Il en résulte également, d’une part, que le juge qui sursoit à statuer pour permettre la régularisation de l’autorisation a la faculté de suspendre l’exécution de celle-ci et, d’autre part, que lorsque le vice qui motive le sursis ne concerne qu’une partie divisible de l’autorisation, cette faculté concerne à la fois cette partie et les parties non viciées.

Lorsque le juge prononce l’annulation de l’autorisation dans son ensemble, y compris en ne se fondant que sur un vice n’affectant qu’une phase de la procédure mais entachant d’illégalité l’ensemble de l’autorisation environnementale, le II de l’article L. 181-18 est sans objet puisque l’autorisation attaquée n’existe plus.

Par ailleurs, lorsqu’il prononce l’annulation, totale ou partielle, d’une autorisation environnementale, le juge de pleine juridiction des autorisations environnementales a toujours la faculté, au titre de son office, d’autoriser lui-même, à titre provisoire, et le cas échéant sous réserve de prescriptions complémentaires, qu’il fixe lui-même et pour un délai qu’il détermine, la poursuite de l’exploitation, des activités ou des travaux en cause dans l’attente de la délivrance d’une nouvelle autorisation par l’autorité administrative.

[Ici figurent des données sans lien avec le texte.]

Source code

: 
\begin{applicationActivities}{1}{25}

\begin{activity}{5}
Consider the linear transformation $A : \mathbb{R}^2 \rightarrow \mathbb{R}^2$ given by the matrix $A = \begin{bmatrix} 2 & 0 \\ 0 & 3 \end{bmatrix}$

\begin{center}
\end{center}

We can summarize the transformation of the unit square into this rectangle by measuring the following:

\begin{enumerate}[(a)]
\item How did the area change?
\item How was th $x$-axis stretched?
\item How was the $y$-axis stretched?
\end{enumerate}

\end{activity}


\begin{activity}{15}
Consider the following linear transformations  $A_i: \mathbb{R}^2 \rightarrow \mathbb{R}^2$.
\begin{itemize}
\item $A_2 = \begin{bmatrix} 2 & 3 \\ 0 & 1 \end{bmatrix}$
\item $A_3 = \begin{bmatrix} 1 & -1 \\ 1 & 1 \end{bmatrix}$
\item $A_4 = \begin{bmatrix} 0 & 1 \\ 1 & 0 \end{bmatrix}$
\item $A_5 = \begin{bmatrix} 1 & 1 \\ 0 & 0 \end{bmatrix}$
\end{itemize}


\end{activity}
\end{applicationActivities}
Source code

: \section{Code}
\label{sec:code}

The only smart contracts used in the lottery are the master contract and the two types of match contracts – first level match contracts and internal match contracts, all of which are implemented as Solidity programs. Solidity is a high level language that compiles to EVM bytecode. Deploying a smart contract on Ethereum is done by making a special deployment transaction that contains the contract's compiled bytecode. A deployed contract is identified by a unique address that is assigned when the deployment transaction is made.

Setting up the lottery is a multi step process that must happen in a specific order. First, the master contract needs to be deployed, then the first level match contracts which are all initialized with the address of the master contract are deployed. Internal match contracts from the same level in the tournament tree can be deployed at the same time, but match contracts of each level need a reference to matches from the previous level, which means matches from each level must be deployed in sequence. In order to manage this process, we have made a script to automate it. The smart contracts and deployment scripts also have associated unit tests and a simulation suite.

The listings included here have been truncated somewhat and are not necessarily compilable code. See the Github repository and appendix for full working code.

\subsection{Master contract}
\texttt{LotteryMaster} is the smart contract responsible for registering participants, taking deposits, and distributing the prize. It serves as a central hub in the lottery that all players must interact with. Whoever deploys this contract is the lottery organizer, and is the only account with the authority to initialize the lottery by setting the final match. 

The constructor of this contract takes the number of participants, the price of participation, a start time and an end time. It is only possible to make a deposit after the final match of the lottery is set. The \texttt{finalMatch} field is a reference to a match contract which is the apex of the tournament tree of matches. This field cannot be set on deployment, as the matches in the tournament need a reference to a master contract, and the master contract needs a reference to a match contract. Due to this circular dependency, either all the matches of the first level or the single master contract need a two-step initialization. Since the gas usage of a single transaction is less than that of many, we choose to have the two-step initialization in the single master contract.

Pour déterminer l’opportunité de telles mesures, le juge doit prendre en compte l’ensemble des éléments de l’espèce, notamment la nature et la portée de l’illégalité en cause, les considérations d’ordre économique et social ou tout autre motif d’intérêt général pouvant justifier la poursuite de l’exploitation, des activités ou des travaux et l’atteinte éventuellement causée par ceux-ci aux intérêts visés par les articles L. 181-3 et L. 181-4 du code l’environnement ou à d’autres intérêts publics et privés.

  • Sur la régularisation possible des vices : lorsque la mise en service de l’installation a eu lieu à la date à laquelle la juridiction administrative statue, y a-t-il encore lieu, au regard notamment des dispositions du 3° du I de l’article D. 181-15-2 du code de l’environnement, d’exiger la régularisation de cette phase de l’instruction alors que l’autorité administrative compétente est réputée avoir reçu, au plus tard à la date de cette mise en service, les éléments justifiant la constitution effective des capacités techniques et financières qui auraient pu manquer initialement au dossier. Si une telle régularisation doit continuer à être exigée, y a-t-il lieu d’ordonner une nouvelle enquête publique si le défaut d’information se situait à ce stade de la phase d’instruction ?

Lorsque le juge a sursis à statuer afin de permettre la régularisation d’un vice de forme ou de procédure affectant la légalité de l’autorisation, il appartient à l’autorité compétente de procéder à cette régularisation en faisant application des dispositions en vigueur à la date à laquelle la décision attaquée a été prise.

En revanche, lorsque la régularisation concerne un vice de fond, l’autorité compétente y procède en faisant application des règles en vigueur à la date de la décision complémentaire.

Par ailleurs, quand le juge a annulé la décision, que ce soit pour un vice de forme ou de procédure ou un vice de fond, la nouvelle décision doit être prise conformément aux dispositions en vigueur à la date à laquelle elle intervient.